From: Baoquan He <bhe@redhat.com>
To: Dan Carpenter <dan.carpenter@oracle.com>
Cc: dyoung@redhat.com, kexec@lists.infradead.org,
kernelfans@gmail.com, linux-pm@vger.kernel.org
Subject: Re: [bug report] PM / reboot: Eliminate race between reboot and suspend
Date: Wed, 20 Jan 2021 17:30:15 +0800 [thread overview]
Message-ID: <20210120093015.GE20161@MiWiFi-R3L-srv> (raw)

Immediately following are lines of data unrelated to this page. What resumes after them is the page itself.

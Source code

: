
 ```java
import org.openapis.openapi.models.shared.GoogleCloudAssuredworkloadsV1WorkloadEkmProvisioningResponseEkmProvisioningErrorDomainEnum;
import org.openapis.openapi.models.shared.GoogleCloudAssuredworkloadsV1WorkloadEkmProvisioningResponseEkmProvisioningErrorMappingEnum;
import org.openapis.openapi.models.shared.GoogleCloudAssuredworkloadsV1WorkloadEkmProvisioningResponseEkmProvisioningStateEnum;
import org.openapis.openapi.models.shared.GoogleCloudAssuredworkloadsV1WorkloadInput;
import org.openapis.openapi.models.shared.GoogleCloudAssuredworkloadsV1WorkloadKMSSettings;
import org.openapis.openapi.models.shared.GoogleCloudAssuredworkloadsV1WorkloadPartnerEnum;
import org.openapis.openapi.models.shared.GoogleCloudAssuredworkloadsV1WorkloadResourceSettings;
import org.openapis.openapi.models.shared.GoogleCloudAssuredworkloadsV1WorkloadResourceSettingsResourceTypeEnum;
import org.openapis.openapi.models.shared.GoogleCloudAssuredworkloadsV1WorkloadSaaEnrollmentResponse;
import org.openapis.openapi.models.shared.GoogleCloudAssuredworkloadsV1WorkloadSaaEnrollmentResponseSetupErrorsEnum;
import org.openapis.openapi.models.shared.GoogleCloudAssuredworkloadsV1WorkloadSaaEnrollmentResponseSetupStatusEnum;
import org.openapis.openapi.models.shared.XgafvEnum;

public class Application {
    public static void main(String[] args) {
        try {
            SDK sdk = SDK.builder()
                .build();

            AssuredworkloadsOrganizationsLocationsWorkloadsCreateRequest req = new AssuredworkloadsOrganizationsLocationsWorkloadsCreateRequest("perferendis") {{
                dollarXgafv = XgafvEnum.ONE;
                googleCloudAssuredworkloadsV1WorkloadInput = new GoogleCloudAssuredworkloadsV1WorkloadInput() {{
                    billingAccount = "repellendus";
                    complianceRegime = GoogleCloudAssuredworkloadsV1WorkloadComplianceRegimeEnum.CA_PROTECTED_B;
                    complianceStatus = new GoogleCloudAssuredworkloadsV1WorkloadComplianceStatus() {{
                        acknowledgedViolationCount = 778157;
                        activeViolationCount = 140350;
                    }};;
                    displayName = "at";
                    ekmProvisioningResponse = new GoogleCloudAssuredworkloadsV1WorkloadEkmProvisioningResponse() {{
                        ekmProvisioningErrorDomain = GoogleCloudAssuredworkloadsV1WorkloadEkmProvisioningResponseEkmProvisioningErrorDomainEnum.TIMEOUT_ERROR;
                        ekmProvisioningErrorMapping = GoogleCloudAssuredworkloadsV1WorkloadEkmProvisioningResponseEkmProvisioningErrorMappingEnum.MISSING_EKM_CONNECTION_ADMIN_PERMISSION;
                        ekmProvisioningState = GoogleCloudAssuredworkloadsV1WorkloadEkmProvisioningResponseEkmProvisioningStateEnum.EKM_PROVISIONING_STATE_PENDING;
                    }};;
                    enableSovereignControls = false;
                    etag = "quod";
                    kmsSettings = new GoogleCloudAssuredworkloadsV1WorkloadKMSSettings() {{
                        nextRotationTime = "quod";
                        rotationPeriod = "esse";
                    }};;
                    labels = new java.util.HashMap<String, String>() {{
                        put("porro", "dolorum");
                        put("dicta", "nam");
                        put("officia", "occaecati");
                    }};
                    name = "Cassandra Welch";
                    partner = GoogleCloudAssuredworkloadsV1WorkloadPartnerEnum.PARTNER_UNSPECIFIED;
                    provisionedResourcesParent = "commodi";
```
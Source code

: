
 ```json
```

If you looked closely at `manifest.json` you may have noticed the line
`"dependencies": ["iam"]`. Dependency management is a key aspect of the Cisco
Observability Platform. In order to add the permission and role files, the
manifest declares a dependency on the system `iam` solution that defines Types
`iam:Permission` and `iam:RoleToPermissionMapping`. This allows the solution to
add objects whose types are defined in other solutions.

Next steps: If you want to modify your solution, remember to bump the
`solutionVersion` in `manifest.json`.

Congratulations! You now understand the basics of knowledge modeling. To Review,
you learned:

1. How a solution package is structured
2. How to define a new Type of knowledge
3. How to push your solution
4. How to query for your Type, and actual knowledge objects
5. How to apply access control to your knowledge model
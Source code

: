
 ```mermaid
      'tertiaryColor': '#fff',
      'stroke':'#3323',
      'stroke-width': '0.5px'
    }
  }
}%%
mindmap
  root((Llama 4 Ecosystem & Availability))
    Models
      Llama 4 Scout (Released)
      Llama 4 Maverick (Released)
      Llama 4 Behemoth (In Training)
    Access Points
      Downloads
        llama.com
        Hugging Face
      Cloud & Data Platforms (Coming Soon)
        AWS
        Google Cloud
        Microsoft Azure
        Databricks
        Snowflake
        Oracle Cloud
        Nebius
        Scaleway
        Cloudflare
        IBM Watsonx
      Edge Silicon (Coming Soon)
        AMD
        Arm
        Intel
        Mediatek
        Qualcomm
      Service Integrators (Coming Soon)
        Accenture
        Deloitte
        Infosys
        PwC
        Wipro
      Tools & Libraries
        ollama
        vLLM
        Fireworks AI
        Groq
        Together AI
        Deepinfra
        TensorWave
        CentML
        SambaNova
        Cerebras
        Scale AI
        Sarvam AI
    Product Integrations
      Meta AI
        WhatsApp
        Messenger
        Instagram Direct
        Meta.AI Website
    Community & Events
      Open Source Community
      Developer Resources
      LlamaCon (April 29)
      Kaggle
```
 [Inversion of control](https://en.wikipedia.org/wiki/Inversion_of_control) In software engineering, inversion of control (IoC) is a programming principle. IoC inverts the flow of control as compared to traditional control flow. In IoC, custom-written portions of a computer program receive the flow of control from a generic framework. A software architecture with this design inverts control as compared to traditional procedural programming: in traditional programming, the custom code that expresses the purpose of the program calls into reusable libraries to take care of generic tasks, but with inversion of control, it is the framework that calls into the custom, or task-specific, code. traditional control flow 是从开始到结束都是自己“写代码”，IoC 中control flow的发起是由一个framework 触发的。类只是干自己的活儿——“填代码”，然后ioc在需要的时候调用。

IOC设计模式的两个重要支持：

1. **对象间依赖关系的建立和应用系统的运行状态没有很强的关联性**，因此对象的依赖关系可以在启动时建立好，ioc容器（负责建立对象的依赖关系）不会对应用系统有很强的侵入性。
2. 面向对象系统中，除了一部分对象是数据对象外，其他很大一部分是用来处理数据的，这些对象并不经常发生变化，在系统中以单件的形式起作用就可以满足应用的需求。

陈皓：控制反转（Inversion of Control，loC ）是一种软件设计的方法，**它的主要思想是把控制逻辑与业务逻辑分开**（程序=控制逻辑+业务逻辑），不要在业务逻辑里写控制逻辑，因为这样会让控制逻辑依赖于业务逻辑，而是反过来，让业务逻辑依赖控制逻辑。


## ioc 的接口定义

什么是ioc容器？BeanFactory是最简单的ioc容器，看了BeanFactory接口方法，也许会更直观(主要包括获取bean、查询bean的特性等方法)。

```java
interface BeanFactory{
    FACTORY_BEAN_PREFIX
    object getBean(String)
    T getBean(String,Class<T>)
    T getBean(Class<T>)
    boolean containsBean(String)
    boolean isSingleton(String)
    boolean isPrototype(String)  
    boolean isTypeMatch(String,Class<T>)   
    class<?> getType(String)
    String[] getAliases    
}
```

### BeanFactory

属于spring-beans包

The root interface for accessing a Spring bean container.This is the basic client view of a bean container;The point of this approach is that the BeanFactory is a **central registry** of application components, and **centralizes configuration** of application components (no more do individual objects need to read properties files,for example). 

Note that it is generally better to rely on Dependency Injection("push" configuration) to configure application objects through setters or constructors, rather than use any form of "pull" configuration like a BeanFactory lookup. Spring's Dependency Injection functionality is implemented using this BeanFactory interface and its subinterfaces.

In-Reply-To: <20201118185917.GA433776@mwanda>
Hi,
On 11/18/20 at 09:59pm, Dan Carpenter wrote:
> Hello Pingfan Liu,
>
> The patch 55f2503c3b69: "PM / reboot: Eliminate race between reboot
> and suspend" from Jul 31, 2018, leads to the following static checker
> warning:
>
> kernel/power/main.c:27 lock_system_sleep()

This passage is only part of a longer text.